Preface to the Revised English Bible

The second half of the twentieth century has produced many new versions of the Bible. One of the pioneers was The New English Bible, which was distinctive inasmuch as it was a new translation from the ancient texts and was officially commissioned by the majority of the British Churches.

The translators themselves were chosen for their ability as scholars, without regard to Church affiliation. Literary advisers read and criticized the translators' drafts.

The translation of the New Testament appeared in 1961. The Old Testament and the Apocrypha were published with a limited revision of the New Testament in 1970; The New English Bible was then complete. Two years later a new impression appeared with some very minor corrections, and The New English Bible has remained substantially as it was first produced until the present day. It has proved to be of great value throughout the English-speaking world and is very widely used.

The debt of the Churches to those who served on the various committees and panels is very considerable and has been gladly acknowledged on many occasions. One name that will always be associated with The New English Bible is that of Dr C. H. Dodd, who as Director from start to finish brought to the enterprise outstanding leadership, sensitivity, and scholarship. It is fitting also to recall with gratitude the roles of Professor Sir Godfrey Driver, Joint Director from 1965, and Professor W. D. McHardy, Deputy Director from 1968.

It was right that The New English Bible in its original form, like any other version, should be subject to critical examination and discussion, and especially the Old Testament, which had not had the advantage of even a limited general revision. From the beginning helpful suggestions and criticisms had come in from many quarters. Moreover the widespread enthusiasm for The New English Bible had resulted in its being frequently used for reading aloud in public worship, the implications of which had not been fully anticipated by the translators. As a result it became desirable to review the translation, and in 1974 the Joint Committee of the Churches decided to set in train what was to become a major revision of the text.

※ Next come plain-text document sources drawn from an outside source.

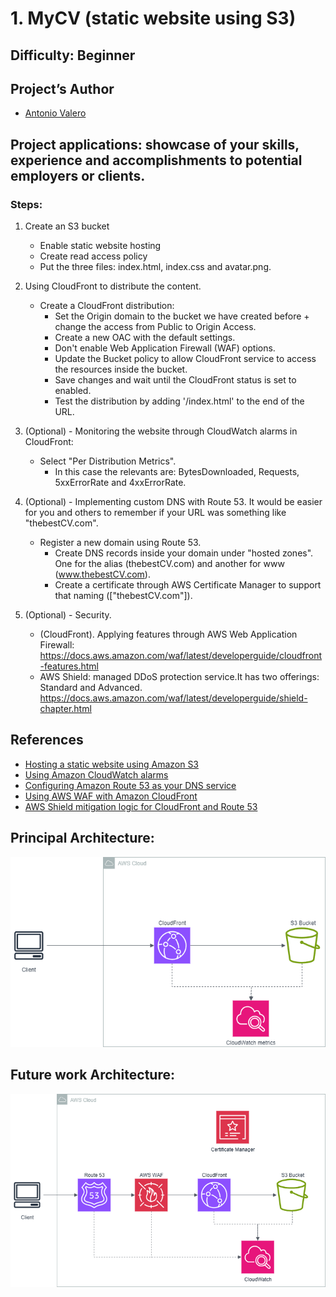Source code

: # 1. MyCV (static website using S3)
 
## Difficulty: Beginner

## Project’s Author 
* [Antonio Valero](https://www.linkedin.com/in/avalero89/) 

 
## Project applications: showcase of your skills, experience and accomplishments to potential employers or clients. 
 

### Steps: 


1. Create an S3 bucket
    * Enable static website hosting
    * Create read access policy
    * Put the three files: index.html, index.css and avatar.png.


2. Using CloudFront to distribute the content.
    *   Create a CloudFront distribution:
        *   Set the Origin domain to the bucket we have created before + change the access from Public to Origin Access.
        *   Create a new OAC with the default settings.
        *   Don't enable Web Application Firewall (WAF) options.
        *   Update the Bucket policy to allow CloudFront service to access the resources inside the bucket.
        *   Save changes and wait until the CloudFront status is set to enabled.
        *   Test the distribution by adding '/index.html' to the end of the URL.


3. (Optional) - Monitoring the website through CloudWatch alarms in CloudFront:
    *   Select "Per Distribution Metrics".
        *   In this case the relevants are: BytesDownloaded, Requests, 5xxErrorRate and 4xxErrorRate.
                            

4. (Optional) - Implementing custom DNS with Route 53. It would be easier for you and others to remember if your URL was something like "thebestCV.com".
    *   Register a new domain using Route 53.
        *   Create DNS records inside your domain under "hosted zones". One for the alias (thebestCV.com) and another for www (www.thebestCV.com).
        *   Create a certificate through AWS Certificate Manager to support that naming (["thebestCV.com"]).
          
6. (Optional) - Security.
    *   (CloudFront). Applying features through AWS Web Application Firewall: https://docs.aws.amazon.com/waf/latest/developerguide/cloudfront-features.html
    *   AWS Shield: managed DDoS protection service.It has two offerings: Standard and Advanced. https://docs.aws.amazon.com/waf/latest/developerguide/shield-chapter.html 


## References 
* [Hosting a static website using Amazon S3](https://docs.aws.amazon.com/AmazonS3/latest/userguide/WebsiteHosting.html)
* [Using Amazon CloudWatch alarms](https://docs.aws.amazon.com/AmazonCloudWatch/latest/monitoring/AlarmThatSendsEmail.html)
* [Configuring Amazon Route 53 as your DNS service](https://docs.aws.amazon.com/Route53/latest/DeveloperGuide/dns-configuring.html)
* [Using AWS WAF with Amazon CloudFront](https://docs.aws.amazon.com/waf/latest/developerguide/cloudfront-features.html)
* [AWS Shield mitigation logic for CloudFront and Route 53](https://docs.aws.amazon.com/waf/latest/developerguide/ddos-event-mitigation-logic-continuous-inspection.html)
 

## Principal Architecture:

![Imagen](https://github.com/valerokucloud/aws_portfolio/blob/main/Intermediate/1.%20MyCV/principal_arch.png)


## Future work Architecture:

![Imagen](https://github.com/valerokucloud/aws_portfolio/blob/main/Intermediate/1.%20MyCV/Final_arch.png)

New translators' panels were constituted under the chairmanship of Professor W. D. McHardy, who was appointed Director of Revision. The result of their work is The Revised English Bible, a translation standing firmly in the tradition established by The New English Bible. This substantial revision expresses the mind and conviction of biblical scholars and translators of the 1980s, as The New English Bible expressed the mind of a previous generation of such specialists, and it is fortunate that some distinguished scholars have been able to give their services throughout the entire process. To them we owe a great deal, and to none more than to Professor McHardy, who has served with great devotion throughout and made this a large part of his life's work.

The original initiative for making the New English Bible translation had come from the Church of Scotland in 1946, and a number of other Churches later joined them and formed a committee which was to plan and direct a new translation in contemporary language. The Joint Committee comprised representatives of the Baptist Union of Great Britain and Ireland, the Church of England, the Church of Scotland, the Congregational Church of England and Wales, the Council of Churches for Wales, the Irish Council of Churches, the London Yearly Meeting of the Religious Society of Friends, the Methodist Church of Great Britain, and the Presbyterian Church of England, as well as of the British and Foreign Bible Society and the National Bible Society of Scotland. Roman Catholic representatives later attended as observers.

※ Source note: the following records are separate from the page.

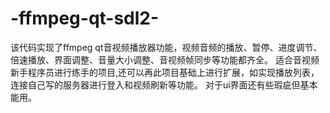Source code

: # -ffmpeg-qt-sdl2-
该代码实现了ffmpeg qt音视频播放器功能，视频音频的播放、暂停、进度调节、倍速播放、界面调整、音量大小调整、音视频帧同步等功能都齐全。  适合音视频新手程序员进行练手的项目,还可以再此项目基础上进行扩展，如实现播放列表，连接自己写的服务器进行登入和视频刷新等功能。  对于ui界面还有些瑕疵但基本能用。
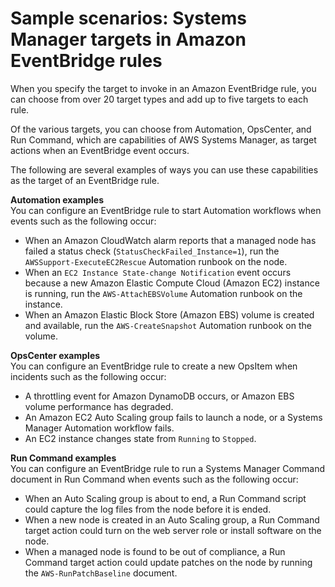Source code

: # Sample scenarios: Systems Manager targets in Amazon EventBridge rules<a name="monitoring-systems-manager-targets"></a>

When you specify the target to invoke in an Amazon EventBridge rule, you can choose from over 20 target types and add up to five targets to each rule\.

Of the various targets, you can choose from Automation, OpsCenter, and Run Command, which are capabilities of AWS Systems Manager, as target actions when an EventBridge event occurs\.

The following are several examples of ways you can use these capabilities as the target of an EventBridge rule\.

**Automation examples**  
You can configure an EventBridge rule to start Automation workflows when events such as the following occur:
+ When an Amazon CloudWatch alarm reports that a managed node has failed a status check \(`StatusCheckFailed_Instance=1`\), run the `AWSSupport-ExecuteEC2Rescue` Automation runbook on the node\.
+ When an `EC2 Instance State-change Notification` event occurs because a new Amazon Elastic Compute Cloud \(Amazon EC2\) instance is running, run the `AWS-AttachEBSVolume` Automation runbook on the instance\.
+ When an Amazon Elastic Block Store \(Amazon EBS\) volume is created and available, run the `AWS-CreateSnapshot` Automation runbook on the volume\.

**OpsCenter examples**  
You can configure an EventBridge rule to create a new OpsItem when incidents such as the following occur:
+ A throttling event for Amazon DynamoDB occurs, or Amazon EBS volume performance has degraded\.
+ An Amazon EC2 Auto Scaling group fails to launch a node, or a Systems Manager Automation workflow fails\.
+ An EC2 instance changes state from `Running` to `Stopped`\.

**Run Command examples**  
You can configure an EventBridge rule to run a Systems Manager Command document in Run Command when events such as the following occur:
+ When an Auto Scaling group is about to end, a Run Command script could capture the log files from the node before it is ended\.
+ When a new node is created in an Auto Scaling group, a Run Command target action could turn on the web server role or install software on the node\.
+ When a managed node is found to be out of compliance, a Run Command target action could update patches on the node by running the `AWS-RunPatchBaseline` document\.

After publication of the complete translation, there were changes in the composition of the Joint Committee. The Roman Catholic Church entered into full membership, with representatives from the hierarchies of England and Wales, Scotland, and Ireland. Following the union of the Presbyterian Church of England with the Congregational Church as the United Reformed Church, the united church was represented on the Committee. After the review began, the Committee was joined by representatives of the Salvation Army and the Moravian Church.

The progress of the work of the revisers has been regularly reported to meetings of the Joint Committee, taking place once and sometimes twice a year in the Jerusalem Chamber, Westminster Abbey. The Committee has much appreciated the courtesy of the Dean and Chapter in making the Chamber available for these meetings.

Members of the Joint Committee have given guidance and support to the Director of Revision throughout, and have had the opportunity of inspecting drafts as the work on each book approached its final stage, in many cases making detailed comments and criticisms for the consideration of the Director and revisers.

Care has been taken to ensure that the style of English used is fluent and of appropriate dignity for liturgical use, while maintaining intelligibility for worshippers of a wide range of ages and backgrounds. The revisers have sought to avoid complex or technical terms where possible, and to provide sentence structure and word order, especially in the Psalms, which will facilitate congregational reading but will not misrepresent the meaning of the original texts. As the ‘you’-form of address to God is now commonly used, the ‘thou’-form which was preserved in the language of prayer in The New English Bible has been abandoned. The use of male-oriented language, in passages of traditional versions of the Bible which evidently apply to both genders, has become a sensitive issue in recent years; the revisers have preferred more inclusive gender reference where that has been possible without compromising scholarly integrity or English style.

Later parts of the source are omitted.